Salgo de casa y camino hacia la parada del bus. Aunque la biblioteca no queda lejos, prefiero no caminar bajo el sol. Me acomodo en mi asiento y saco el celular para avisarle a mamá:
Tu:
—Ma, como te dije, hoy tenía que ir a la biblioteca a ver un libro. Ya estoy en camino, por si no me ves en casa. 😊
Después mando un mensaje similar a papá y guardo el teléfono. Observo el paisaje desde la ventanilla: el cielo despejado, la brisa moviendo las hojas de los árboles. Me gusta este momento de tranquilidad antes de sumergirme entre libros y silencio.
Al llegar a la biblioteca, el aroma a papel antiguo y madera me envuelve. Respiro hondo; siempre me ha encantado este lugar. Camino por los pasillos, buscando el libro que necesito, y entonces algo capta mi atención: un chico de cabello rizado, concentrado en un libro.
Levanta la mirada y lo veo de frente: es Joel, el primo de Emilio. Mido mentalmente su altura; parece un poco más alto que yo, de complexión atlética. Ceja poblada, labios con forma de “V”, mandíbula marcada. Viste un polo negro de cuello camisero, pantalón oscuro y zapatos negros. Lo observo discretamente; él no parece notar mi mirada.
Intento concentrarme en mi búsqueda, hojeando libros sin éxito hasta que finalmente encuentro el que buscaba. Mientras voy hacia la caja, paso cerca de Joel otra vez, que está pagando su libro. Desvío la mirada hacia otros ejemplares que me llaman la atención: algunos que le gustan a Julieta, como Hamlet, Romeo y Julieta y Sangre de campeón.

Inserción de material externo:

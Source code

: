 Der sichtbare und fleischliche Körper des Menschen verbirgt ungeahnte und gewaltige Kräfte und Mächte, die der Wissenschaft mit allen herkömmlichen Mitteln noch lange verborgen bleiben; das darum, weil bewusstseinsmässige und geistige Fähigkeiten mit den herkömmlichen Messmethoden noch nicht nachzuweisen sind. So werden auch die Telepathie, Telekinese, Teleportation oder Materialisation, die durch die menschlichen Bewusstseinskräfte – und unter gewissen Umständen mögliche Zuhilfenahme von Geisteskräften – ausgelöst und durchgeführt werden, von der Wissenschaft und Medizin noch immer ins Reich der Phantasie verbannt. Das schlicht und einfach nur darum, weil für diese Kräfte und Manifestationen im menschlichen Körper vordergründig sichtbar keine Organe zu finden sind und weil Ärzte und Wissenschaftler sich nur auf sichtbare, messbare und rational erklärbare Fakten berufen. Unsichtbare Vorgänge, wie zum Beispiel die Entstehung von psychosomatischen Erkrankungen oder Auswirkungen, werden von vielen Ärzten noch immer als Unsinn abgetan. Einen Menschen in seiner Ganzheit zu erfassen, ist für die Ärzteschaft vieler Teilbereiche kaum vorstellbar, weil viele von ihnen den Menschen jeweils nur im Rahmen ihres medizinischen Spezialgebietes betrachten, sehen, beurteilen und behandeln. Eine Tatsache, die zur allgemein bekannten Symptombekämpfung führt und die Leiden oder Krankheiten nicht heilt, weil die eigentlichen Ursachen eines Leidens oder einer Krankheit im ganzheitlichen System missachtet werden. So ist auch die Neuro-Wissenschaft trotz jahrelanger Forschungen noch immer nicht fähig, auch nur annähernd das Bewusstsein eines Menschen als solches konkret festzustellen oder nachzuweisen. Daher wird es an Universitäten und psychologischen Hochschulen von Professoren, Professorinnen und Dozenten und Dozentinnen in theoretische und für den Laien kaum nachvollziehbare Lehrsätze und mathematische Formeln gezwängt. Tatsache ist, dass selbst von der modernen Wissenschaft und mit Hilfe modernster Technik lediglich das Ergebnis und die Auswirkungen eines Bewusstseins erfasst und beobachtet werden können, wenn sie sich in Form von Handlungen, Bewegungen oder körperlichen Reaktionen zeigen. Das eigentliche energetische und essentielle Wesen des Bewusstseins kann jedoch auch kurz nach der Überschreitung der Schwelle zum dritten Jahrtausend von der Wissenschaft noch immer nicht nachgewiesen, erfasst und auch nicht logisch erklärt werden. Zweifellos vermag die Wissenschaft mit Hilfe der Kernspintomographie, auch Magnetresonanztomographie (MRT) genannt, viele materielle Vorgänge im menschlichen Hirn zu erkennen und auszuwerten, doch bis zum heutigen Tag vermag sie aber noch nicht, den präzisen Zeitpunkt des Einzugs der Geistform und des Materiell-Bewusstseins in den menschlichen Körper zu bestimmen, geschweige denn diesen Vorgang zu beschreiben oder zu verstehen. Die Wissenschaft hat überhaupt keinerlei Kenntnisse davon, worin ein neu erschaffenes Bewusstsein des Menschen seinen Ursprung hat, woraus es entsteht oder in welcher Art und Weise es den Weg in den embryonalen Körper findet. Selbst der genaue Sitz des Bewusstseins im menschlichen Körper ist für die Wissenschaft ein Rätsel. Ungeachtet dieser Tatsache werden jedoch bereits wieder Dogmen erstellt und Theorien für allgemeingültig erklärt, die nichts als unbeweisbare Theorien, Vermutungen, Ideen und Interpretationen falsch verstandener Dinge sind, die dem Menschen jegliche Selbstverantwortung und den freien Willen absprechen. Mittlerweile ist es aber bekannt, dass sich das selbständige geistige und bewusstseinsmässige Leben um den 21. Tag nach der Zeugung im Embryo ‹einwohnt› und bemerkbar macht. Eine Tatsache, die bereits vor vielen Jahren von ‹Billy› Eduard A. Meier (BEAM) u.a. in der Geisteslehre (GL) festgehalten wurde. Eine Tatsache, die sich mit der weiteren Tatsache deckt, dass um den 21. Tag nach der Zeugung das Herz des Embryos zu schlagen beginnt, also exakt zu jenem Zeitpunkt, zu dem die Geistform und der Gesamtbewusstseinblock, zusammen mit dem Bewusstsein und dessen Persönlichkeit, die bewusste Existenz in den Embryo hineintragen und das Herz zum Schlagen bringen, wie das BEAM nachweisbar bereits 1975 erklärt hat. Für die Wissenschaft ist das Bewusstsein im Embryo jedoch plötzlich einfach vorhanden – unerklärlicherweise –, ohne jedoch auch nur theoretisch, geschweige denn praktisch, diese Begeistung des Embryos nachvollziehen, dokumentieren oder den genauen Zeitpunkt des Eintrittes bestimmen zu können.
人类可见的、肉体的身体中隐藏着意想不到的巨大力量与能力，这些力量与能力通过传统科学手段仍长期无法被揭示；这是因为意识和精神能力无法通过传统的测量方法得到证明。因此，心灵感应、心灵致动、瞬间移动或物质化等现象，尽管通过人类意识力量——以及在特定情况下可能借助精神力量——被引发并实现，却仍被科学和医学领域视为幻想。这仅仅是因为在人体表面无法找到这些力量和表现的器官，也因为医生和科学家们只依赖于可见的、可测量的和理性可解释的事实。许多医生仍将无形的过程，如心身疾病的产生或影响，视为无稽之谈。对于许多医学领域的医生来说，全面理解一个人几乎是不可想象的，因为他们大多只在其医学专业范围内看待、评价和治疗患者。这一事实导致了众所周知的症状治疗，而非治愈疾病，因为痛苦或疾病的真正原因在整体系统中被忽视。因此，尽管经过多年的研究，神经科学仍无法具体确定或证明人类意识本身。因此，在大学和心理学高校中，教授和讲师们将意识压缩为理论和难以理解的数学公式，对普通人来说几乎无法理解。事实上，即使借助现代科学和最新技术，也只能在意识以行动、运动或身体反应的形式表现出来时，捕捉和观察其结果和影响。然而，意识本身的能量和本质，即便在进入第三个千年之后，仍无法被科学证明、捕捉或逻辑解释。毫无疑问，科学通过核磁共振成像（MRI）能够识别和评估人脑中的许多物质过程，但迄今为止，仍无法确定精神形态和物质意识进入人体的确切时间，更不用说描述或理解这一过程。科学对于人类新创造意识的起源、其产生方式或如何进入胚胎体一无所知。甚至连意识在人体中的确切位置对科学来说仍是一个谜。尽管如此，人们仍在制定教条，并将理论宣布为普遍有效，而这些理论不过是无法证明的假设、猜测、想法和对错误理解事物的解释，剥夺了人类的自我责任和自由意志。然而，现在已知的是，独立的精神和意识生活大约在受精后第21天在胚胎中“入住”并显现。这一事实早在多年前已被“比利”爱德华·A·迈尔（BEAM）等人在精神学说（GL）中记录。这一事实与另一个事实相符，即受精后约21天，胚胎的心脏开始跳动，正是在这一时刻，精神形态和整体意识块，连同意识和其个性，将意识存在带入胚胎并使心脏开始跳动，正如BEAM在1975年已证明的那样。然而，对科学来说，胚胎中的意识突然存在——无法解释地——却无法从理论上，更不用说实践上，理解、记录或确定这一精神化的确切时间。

Mi celular vibra: es mamá.
Mamá:
—Está bien, Dianis. Cuídate y no demores mucho.
Asiento mentalmente y guardo el teléfono. Pago mi libro y salgo. Justo a tiempo lo veo de nuevo, hablando por teléfono. Subo al bus, me acomodo y vuelvo a mirarlo por la ventanilla. Es simpático, aunque solo lo haya visto hoy, y algo en su presencia logra que mi mente divague un poco.
Durante el camino a casa trato de concentrarme en los trabajos pendientes: tarea de química, ejercicios de matemáticas, argumentos para un debate y dos exposiciones. Pero no puedo evitar que la imagen de Joel se repita en mi cabeza; su presencia es curiosamente intrigante, aunque sé que solo lo he visto una vez.
Al llegar a casa, me cambio por ropa cómoda y voy a ver a Lucas, que está leyendo un libro de medicina en su cuarto.
—Hola, mostrito —saludo desde el umbral, con una sonrisa.
—Hola, mostrita —responde, levantando la vista y regalándome una de esas sonrisas que siempre me alegran.